Do the Shortstop dance!
One, two, three, get loose!

Alice has already been dancing since the first note of Henry's song. The girl never met a beat she didn't like. Standing, she holds herself steady with wide-spread arms that ride the waves of beats like a champion surfer. Sitting, she rocks back and forth to the beat. Her eyes are always on you, making sure you know it: she's The Show.

My kids. Dang.

*I nicknamed Henry "Cornbread" when he was about 3-days old. Jane, who would prefer to be "Just Jane", finally accepts "Beancorn" as an alternative.

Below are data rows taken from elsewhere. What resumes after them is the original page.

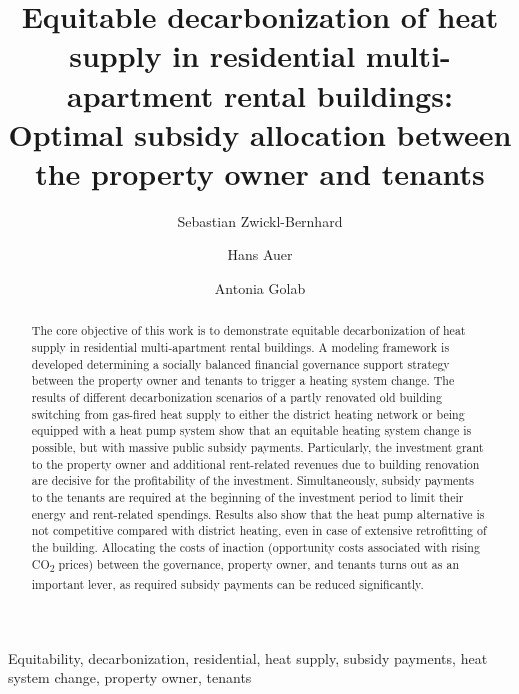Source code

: \documentclass[review]{elsarticle}
\begin{document}
\begin{frontmatter}

\title{Equitable decarbonization of heat supply in residential multi-apartment rental buildings: Optimal subsidy allocation between the property owner and tenants}
\author[1]{Sebastian Zwickl-Bernhard}
\author[1]{Hans Auer}
\author[1]{Antonia Golab}
\address[1]{Energy Economics Group (EEG), Technische Universität Wien, Gusshausstrasse 25-29/E370-3, 1040 Wien, Austria}

\begin{abstract}
	The core objective of this work is to demonstrate equitable decarbonization of heat supply in residential multi-apartment rental buildings. A modeling framework is developed determining a socially balanced financial governance support strategy between the property owner and tenants to trigger a heating system change. The results of different decarbonization scenarios of a partly renovated old building switching from gas-fired heat supply to either the district heating network or being equipped with a heat pump system show that an equitable heating system change is possible, but with massive public subsidy payments. Particularly, the investment grant to the property owner and additional rent-related revenues due to building renovation are decisive for the profitability of the investment. Simultaneously, subsidy payments to the tenants are required at the beginning of the investment period to limit their energy and rent-related spendings. Results also show that the heat pump alternative is not competitive compared with district heating, even in case of extensive retrofitting of the building. Allocating the costs of inaction (opportunity costs associated with rising CO\textsubscript{2} prices) between the governance, property owner, and tenants turns out as an important lever, as required subsidy payments can be reduced significantly.
\end{abstract}

\begin{keyword}
	Equitability, decarbonization, residential, heat supply, subsidy payments, heat system change, property owner, tenants
	
\end{keyword}
\end{frontmatter}
\end{document}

Alice is "Shortstop." Substitute the appropriate name when you sing it for each kid.

That's how babies learn

Alice approached the bucket where Henry keeps his dinosaurs. I can only describe it as an old fireman's bucket: tall and narrow. On shaky legs, she hoisted herself up to look inside. There in the bottom were two, tiny toy dinosaurs.

Her eyes widened. She plunged her 13 month-old arm into the bucket's depths. When the full length of her arm proved too short, she went further, and shoved in her shoulder and a bit of her neck.

Still too short.

She lifted one foot to help her get atop the bucket, and was teetering back and forth on the other.

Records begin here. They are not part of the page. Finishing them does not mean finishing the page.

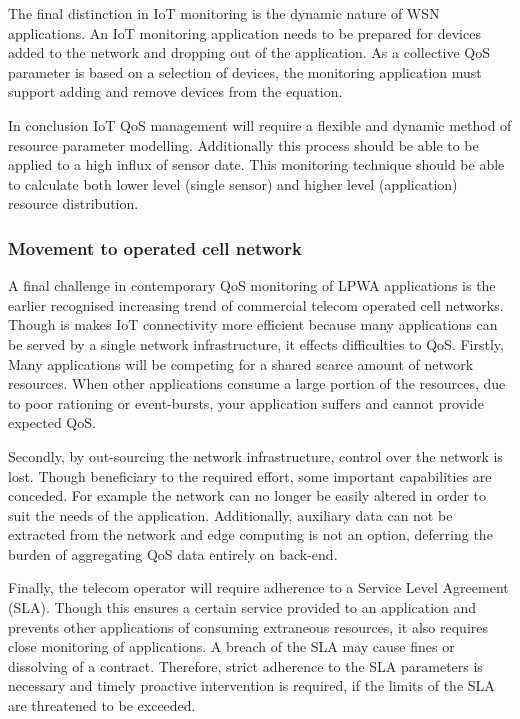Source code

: The final distinction in IoT monitoring is the dynamic nature of WSN applications. An IoT monitoring application needs to be prepared for devices added to the network and dropping out of the application. As a collective QoS parameter is based on a selection of devices, the monitoring application must support adding and remove devices from the equation.

In conclusion IoT QoS management will require a flexible and dynamic method of resource parameter modelling. Additionally this process should be able to be applied to a high influx of sensor date. This monitoring technique should be able to calculate both lower level (single sensor) and higher level (application) resource distribution.

\subsubsection{Movement to operated cell network}
A final challenge in contemporary QoS monitoring of LPWA applications is the earlier recognised increasing trend of commercial telecom operated cell networks. Though is makes IoT connectivity more efficient because many applications can be served by a single network infrastructure, it  effects difficulties to QoS. Firstly, Many applications will be competing for a shared scarce amount of network resources. When other applications consume a large portion of the resources, due to poor rationing or event-bursts, your application suffers and cannot provide expected QoS.

Secondly, by out-sourcing the network infrastructure, control over the network is lost. Though beneficiary to the required effort, some important capabilities are conceded. For example the network can no longer be easily altered in order to suit the needs of the application. Additionally, auxiliary data can not be extracted from the network and edge computing is not an option, deferring the burden of aggregating QoS data entirely on back-end.

Finally, the telecom operator will require adherence to a Service Level Agreement (SLA). Though this ensures a certain service provided to an application and prevents other applications of consuming extraneous resources, it also requires close monitoring of applications. A breach of the SLA may cause fines or dissolving of a contract. Therefore, strict adherence to the SLA parameters is necessary and timely proactive intervention is required, if the limits of the SLA are threatened to be exceeded.\cite{cloud_computing_monitoring}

The fall was inevitable. Luckily, she landed on her bottom. Her brow came together into a frustrated 'V'.

She looked at the bucket. It had fallen over beside her. Her brow relaxed, she grabbed the bucket, and turned it upside down...

Welcome home

A friendly greeter met me at our front window yesterday as I arrived home from work.

Alice: Hai!

Me: Well, hello!

Alice: (charming smile) Hai.

Me: Are you having a good day?

Alice: (pointing back into the living room) Muh ma.

Me: Is Mumma with you?

Alice: Hai.

Me: Hello. It's wonderful to see you.

Alice: Bahl.

Me: You want to play ball?

Alice: Muh ma.

Me: I'll be right in.

We shift gears pretty quick around here

Playing baseball with Henry. Having a very fun time.

Henry: (pausing before a pitch) Are you thinking what I'm thinking?

(I think so, Brain, but if we didn't have ears, we'd look like weasels.)

Me: Um.. maybe? What are you thinking?

Henry: That now would be a pretty awesome time to catch some crickets.

And suddenly we're catching crickets. Having a very fun time.